Direct answer: If your washer leaks from the back while filling, a cracked, swollen, or loose washer fill hose is a common cause. Replacing it is usually a straightforward job if you shut off the water first and check the new connection carefully for leaks.

This repair is about the hose that connects the home water supply to the washer inlet.
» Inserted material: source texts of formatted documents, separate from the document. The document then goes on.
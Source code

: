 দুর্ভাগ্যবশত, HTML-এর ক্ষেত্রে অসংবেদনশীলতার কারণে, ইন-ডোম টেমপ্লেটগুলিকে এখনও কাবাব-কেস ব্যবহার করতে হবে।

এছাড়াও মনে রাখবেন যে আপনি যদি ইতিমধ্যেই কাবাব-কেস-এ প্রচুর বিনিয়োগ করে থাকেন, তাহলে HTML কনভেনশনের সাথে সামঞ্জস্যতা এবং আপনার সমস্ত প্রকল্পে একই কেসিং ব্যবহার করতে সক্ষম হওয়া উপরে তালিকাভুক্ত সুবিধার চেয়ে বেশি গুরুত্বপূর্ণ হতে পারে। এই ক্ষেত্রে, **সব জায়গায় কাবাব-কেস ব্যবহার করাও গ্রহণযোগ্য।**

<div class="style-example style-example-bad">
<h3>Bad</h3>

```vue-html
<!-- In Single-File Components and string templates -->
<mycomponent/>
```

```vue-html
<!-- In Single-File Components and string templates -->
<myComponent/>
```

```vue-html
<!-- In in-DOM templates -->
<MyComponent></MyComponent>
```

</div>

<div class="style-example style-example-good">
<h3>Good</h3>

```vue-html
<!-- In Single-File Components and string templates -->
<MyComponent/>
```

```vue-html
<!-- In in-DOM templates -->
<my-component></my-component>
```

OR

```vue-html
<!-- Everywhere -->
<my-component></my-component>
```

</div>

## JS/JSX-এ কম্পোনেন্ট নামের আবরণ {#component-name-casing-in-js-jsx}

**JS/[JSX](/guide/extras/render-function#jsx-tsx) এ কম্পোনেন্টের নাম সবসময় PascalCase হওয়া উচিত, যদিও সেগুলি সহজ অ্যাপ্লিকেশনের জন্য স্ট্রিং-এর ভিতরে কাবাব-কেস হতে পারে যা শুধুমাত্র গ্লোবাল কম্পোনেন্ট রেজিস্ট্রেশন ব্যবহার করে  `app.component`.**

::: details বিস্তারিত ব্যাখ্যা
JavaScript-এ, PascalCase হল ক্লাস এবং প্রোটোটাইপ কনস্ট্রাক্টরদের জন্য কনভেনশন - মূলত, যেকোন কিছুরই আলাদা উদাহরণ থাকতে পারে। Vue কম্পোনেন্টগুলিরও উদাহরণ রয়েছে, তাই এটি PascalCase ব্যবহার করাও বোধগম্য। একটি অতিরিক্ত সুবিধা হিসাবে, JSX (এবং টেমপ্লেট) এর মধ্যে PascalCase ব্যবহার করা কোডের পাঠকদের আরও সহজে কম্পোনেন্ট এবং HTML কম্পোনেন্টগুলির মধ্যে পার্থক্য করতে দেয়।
Take your time, keep a towel and shallow pan nearby, and replace the hose if it shows cracking, bulging, rust at the fittings, or seepage around the ends.

Before you start: Match the replacement part to your exact washer before ordering.

Last reviewed: 2026-04-04

Step-by-step fix

Step 1: Confirm the fill hose is the problem

  1. Pull the washer forward enough to see the back connections clearly.
  2. Look for water trails, mineral buildup, rust stains, or active dripping at the hose, the shutoff valve connection, and the washer inlet connection.
  3. Run a short fill cycle for a moment if needed and watch where the leak starts, then stop the cycle.
  4. Check the hose for cracks, bulges, kinks, or worn rubber near the fittings.
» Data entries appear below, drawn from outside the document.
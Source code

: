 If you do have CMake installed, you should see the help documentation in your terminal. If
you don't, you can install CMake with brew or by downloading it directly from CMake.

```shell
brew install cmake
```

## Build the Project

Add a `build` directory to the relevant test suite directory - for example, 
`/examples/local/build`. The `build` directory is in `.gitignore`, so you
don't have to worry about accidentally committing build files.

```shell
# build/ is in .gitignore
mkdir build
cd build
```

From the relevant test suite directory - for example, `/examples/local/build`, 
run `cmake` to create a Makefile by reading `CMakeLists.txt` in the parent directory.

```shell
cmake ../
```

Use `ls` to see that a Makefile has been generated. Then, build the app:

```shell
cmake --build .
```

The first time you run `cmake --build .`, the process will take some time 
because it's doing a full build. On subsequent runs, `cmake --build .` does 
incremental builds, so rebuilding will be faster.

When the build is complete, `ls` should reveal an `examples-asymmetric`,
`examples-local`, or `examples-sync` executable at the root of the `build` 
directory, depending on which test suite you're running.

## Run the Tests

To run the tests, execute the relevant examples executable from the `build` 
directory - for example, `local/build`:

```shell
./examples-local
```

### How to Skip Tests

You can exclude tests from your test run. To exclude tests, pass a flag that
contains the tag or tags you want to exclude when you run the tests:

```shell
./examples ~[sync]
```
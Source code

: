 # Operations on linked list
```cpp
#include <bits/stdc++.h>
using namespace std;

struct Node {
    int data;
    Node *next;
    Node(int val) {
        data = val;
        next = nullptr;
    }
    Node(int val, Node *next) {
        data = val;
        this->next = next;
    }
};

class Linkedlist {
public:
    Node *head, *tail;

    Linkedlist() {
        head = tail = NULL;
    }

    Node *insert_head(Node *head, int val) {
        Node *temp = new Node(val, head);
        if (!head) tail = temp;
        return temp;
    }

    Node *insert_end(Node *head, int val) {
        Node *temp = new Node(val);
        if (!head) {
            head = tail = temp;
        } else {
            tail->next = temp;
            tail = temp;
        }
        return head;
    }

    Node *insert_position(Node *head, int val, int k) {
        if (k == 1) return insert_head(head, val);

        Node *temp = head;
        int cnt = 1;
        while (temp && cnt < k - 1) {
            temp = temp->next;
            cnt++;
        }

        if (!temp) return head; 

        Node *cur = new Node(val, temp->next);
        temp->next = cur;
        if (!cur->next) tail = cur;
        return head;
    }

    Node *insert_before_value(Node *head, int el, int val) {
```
If it works: You have confirmed the leak or damage is coming from the washer fill hose or its connection points.

If it doesn’t: If the leak is coming from the drain hose, pump area, tub, or an internal part, this is the wrong repair path.

Stop if:
  • The shutoff valve itself is leaking from the stem or body.
  • The washer inlet connection is cracked or badly corroded.
  • You find damaged wiring, burning, or major hidden water damage behind the washer.

Step 2: Shut off the water and prepare the area

  1. Turn off the hot and cold water shutoff valves feeding the washer.
  2. Unplug the washer so it cannot start while you are working behind it.
  3. Place a towel and a shallow pan under the hose connections.
  4. If the washer was just running, give it a minute so pressure settles before loosening the hose.

If it works: The water is off, the washer is unplugged, and the area is ready to catch the small amount of water left in the hose.

If it doesn’t: If a shutoff valve will not close fully, stop and address the valve first or shut off water to that branch before removing the hose.

Stop if:
  • A shutoff valve will not turn or starts leaking heavily when you touch it.

Step 3: Remove the old fill hose

  1. Loosen the hose coupling at the shutoff valve by hand or with adjustable pliers if needed.
  2. Let the remaining water drain into the pan, then disconnect the other end from the washer inlet.
  3. Remove the old hose completely and keep it nearby so you can compare length and fitting style.
  4. Check whether the hose washers came off with the old hose or are stuck in the connection ends.

If it works: The old washer fill hose is off and the connection points are exposed for inspection.

If it doesn’t: If the coupling is stuck, apply steady pressure and avoid twisting the valve or washer inlet.

Stop if:
  • The valve pipe or washer inlet starts turning with the hose fitting.
  • Threads are stripped, split, or badly corroded at either connection point.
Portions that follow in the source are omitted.